_What needs to be done_
Within the listing below, the lines containing "Github" are to be counted. Give the number only.

══ Input data ══

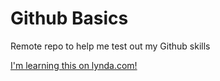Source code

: Github Basics
=============

Remote repo to help me test out my Github skills

[I'm learning this on lynda.com!](http://www.lynda.com)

═══

_Output for this task_
2